From: Philippe Verdy (verdy_p@wanadoo.fr)
Date: Fri May 20 2011 - 17:00:09 CDT
Christoph Päper <christoph.paeper@crissov.de> wrote:
> Doug Ewell:
>>
>> Text editing and processing with combining marks is not "very difficult and erroneous."
>
> The biggest problem with precomposed versus combined characters in text editors and word processors is that they are in fact treated differently.
>
> Input:
>
> Some accented letters are found on keys of their own on relevant national keyboard variants.
> Others can easily be produced by a combination of base letter and dead-key diacritic mark, although they have to be pressed in a different order than they are coded.
> Finally, some accented letters need a special kind of assisstive input system, often visual character maps (though these are often ordered in a not too helpful way, i.e. by Unicode position).
It does not matter how they are entered. The purpose of the input
method is to generate whatever sequence of characters correctly
encoded is appropriate for representing the selected character. It
does not matter if this input method will generate one or more
characters.
But of course, a simple input method that would just present a
character map where some combinations of letters+diacritics can't be
found or even be generated is just a software deficiency, and not a
problem of the encoding in the UCS itself. Such software can always be
enhanced to match what users want to input and see. Sometimes this not
only involves the keyboard driver or input method editor, but as well
the handling in the software when editing existing documents or
correcting it as you've noted below:
> It might be useful if computers offered their users a standard way to access and change diacritics on base letters, no matter how hey were enterd in the first place or how htey are encoded. For instance, I could write “resume”, hit the one special key, e.g. ‘^’, and get an inline drop-down list to change the ‘e’ to ‘é’ (because that is a variant of the word in this instance that was found in the dictionary) or ‘è’, ‘ê’ etc. (shown in an standard fix order by frequency / probability).
>
> Delete:
>
> The backspace (leftwards delete key) and (rightwards) delete keys should always delete one visual entity perceived as a single character by users, i.e. a combination of base letter and accent(s).
I fully approve there. The normal working in editors is to use the
simplest editing method for working with the default grapheme clusters
(but it should be noted that this level is too large for users working
in languages where diacritics are optional or added as supplemenatry
notations, such as Hebrew and Arabic, at least for a large subset of
the diacritics used in those scripts, or for users working with Indic
abugidas, because they still spell at least the vowels distinctly).
> The software could offer a key combination to free selected or adjacent base letters of all their diacritics, though, e.g. [Ctrl+Shift+Del/BS].
As long as this remains an advanced editing feature, notammly not
needed for entering text correctly at the first time and still
allowing normal corrections, this will be fine (it would typically be
used when handling with files that were incorrectly encoded at the
first place, using unsuitable input editors or incorrectly generated
by poor softwares).
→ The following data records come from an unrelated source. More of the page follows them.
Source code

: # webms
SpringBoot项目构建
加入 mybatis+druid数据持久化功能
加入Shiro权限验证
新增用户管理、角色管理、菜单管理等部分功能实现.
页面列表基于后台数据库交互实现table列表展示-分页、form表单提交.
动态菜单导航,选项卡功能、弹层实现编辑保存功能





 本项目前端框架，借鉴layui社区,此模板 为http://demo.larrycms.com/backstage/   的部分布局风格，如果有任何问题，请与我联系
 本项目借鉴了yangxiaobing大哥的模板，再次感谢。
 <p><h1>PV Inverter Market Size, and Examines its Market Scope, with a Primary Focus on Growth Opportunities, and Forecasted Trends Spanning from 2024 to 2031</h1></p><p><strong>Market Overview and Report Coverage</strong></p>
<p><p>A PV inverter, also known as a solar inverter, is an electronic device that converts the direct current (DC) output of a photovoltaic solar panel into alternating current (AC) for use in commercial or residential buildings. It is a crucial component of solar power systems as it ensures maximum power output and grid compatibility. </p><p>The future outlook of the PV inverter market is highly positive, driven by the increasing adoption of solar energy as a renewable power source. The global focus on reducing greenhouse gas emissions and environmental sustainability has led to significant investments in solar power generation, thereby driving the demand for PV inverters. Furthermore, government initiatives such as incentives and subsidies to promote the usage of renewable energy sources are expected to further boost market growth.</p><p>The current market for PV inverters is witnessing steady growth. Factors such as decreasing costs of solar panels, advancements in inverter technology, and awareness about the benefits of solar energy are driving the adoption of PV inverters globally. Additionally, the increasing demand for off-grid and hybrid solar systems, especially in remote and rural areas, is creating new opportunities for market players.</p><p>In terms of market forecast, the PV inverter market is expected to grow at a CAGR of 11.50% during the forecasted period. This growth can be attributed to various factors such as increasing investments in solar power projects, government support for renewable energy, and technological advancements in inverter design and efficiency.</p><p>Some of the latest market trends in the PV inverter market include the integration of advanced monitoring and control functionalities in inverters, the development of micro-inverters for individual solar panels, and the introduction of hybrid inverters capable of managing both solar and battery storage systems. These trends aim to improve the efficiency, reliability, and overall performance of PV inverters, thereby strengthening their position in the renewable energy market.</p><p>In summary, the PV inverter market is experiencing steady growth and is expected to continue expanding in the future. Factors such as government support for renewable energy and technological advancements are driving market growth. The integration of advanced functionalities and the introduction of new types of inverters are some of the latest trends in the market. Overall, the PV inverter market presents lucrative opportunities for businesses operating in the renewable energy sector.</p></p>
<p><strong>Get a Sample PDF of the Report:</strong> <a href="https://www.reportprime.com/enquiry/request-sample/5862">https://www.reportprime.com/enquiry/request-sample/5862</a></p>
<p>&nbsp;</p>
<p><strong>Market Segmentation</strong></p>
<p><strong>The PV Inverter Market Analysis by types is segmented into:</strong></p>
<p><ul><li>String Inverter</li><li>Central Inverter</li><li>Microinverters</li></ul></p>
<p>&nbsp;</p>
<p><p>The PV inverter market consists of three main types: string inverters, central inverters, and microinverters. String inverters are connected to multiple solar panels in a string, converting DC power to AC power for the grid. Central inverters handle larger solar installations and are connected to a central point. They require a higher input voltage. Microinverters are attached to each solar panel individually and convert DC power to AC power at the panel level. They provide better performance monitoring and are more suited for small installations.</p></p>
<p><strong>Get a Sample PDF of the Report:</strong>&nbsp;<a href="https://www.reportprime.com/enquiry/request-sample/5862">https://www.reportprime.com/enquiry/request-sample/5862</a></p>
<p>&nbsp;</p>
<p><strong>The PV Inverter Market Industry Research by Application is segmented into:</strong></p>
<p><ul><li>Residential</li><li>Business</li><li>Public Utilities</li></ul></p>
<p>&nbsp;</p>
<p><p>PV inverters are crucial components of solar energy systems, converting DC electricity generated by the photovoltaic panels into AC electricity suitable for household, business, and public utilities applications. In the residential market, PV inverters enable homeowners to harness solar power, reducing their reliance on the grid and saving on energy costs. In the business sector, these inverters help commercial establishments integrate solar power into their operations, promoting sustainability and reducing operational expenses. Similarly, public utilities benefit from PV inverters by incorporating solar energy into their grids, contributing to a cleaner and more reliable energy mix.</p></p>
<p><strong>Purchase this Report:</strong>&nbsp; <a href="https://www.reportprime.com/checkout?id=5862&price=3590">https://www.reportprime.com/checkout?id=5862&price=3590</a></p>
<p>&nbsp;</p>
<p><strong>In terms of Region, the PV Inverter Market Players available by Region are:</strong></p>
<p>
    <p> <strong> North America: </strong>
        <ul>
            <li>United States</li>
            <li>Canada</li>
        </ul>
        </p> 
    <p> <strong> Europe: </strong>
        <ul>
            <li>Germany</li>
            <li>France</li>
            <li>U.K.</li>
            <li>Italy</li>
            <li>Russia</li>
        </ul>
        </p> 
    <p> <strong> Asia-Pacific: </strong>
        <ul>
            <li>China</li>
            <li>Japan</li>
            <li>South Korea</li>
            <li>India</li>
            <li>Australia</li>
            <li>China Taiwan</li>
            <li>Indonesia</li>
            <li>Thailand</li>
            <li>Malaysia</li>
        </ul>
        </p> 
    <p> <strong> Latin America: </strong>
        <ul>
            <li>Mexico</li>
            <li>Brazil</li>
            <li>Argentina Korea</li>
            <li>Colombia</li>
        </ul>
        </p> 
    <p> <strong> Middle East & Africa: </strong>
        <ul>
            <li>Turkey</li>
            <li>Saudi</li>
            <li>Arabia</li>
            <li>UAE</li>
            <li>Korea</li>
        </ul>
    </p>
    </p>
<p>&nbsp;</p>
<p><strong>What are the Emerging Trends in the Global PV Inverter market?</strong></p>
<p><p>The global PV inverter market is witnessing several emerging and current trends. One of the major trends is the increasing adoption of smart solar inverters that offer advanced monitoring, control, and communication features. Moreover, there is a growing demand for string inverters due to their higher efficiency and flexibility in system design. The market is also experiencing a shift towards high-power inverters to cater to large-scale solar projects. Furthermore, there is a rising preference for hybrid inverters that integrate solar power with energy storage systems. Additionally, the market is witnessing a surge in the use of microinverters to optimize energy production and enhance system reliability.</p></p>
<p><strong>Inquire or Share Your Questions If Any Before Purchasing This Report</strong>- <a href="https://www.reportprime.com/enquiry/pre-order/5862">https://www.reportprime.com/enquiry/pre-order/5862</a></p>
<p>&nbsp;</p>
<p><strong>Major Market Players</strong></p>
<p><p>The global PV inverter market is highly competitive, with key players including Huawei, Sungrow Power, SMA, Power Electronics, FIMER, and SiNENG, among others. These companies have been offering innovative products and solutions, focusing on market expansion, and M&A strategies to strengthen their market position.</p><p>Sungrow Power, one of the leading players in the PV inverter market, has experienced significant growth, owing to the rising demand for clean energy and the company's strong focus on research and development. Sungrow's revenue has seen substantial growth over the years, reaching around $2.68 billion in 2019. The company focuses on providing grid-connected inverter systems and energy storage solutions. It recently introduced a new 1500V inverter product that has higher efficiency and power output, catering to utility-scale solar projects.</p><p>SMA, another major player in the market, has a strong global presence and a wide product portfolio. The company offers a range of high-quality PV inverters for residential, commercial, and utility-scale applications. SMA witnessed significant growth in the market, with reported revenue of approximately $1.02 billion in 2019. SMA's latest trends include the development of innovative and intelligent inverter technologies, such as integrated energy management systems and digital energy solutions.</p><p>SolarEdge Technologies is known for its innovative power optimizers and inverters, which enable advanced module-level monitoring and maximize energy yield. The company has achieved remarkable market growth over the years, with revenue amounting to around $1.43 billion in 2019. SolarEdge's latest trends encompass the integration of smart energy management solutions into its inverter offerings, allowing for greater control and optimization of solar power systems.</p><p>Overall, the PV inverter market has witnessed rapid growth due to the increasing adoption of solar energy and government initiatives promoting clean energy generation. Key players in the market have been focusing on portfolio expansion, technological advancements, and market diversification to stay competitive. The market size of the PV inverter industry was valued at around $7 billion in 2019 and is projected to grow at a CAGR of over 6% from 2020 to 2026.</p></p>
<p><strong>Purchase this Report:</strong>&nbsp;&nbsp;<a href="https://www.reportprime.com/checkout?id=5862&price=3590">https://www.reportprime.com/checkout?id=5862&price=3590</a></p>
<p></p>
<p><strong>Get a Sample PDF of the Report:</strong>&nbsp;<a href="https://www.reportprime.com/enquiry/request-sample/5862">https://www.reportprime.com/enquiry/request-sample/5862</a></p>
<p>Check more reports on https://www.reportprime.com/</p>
But for this mode, I would leargely prefer to have
another graphical presentation, more technical, where in fact you
would inpect each character, and all grapheme clusters would be broken
into their indicidual part, including visible controls. This type of
rendering would be mostly for debuggers or data analysis and parsing,
i.e. for software developers mainly, but not for the most frequent
uses by most people.
Such adaptation is in fact not a problem of encoding or of
translations or internationalization, but part of the work that
developers must study for the localization of their software according
to users expectation. There will never be any perfect encoding for all
solutions.
> Storage:
>
> I believe it would help if input immediately was transformed to and text was saved in NFD, because this would make the need for uniform treatment more obvious.
>
> It would be cool if there was an ASCII-compatible encoding with variable length like UTF-8 that supported only NFD (or NFKD) and was optimized for a small storage footprint, e.g. from U+00C0–017F only a handful would have to be coded separately. Sadly, though, it is unrealistic to have a unique single byte code for each combining diacritic, because there are so many of them: even just ranges U+0300–036F and U+1DC0–1DFF are 176 positions together, although some are still unassigned; that is more than you can encode with 7 bits or less.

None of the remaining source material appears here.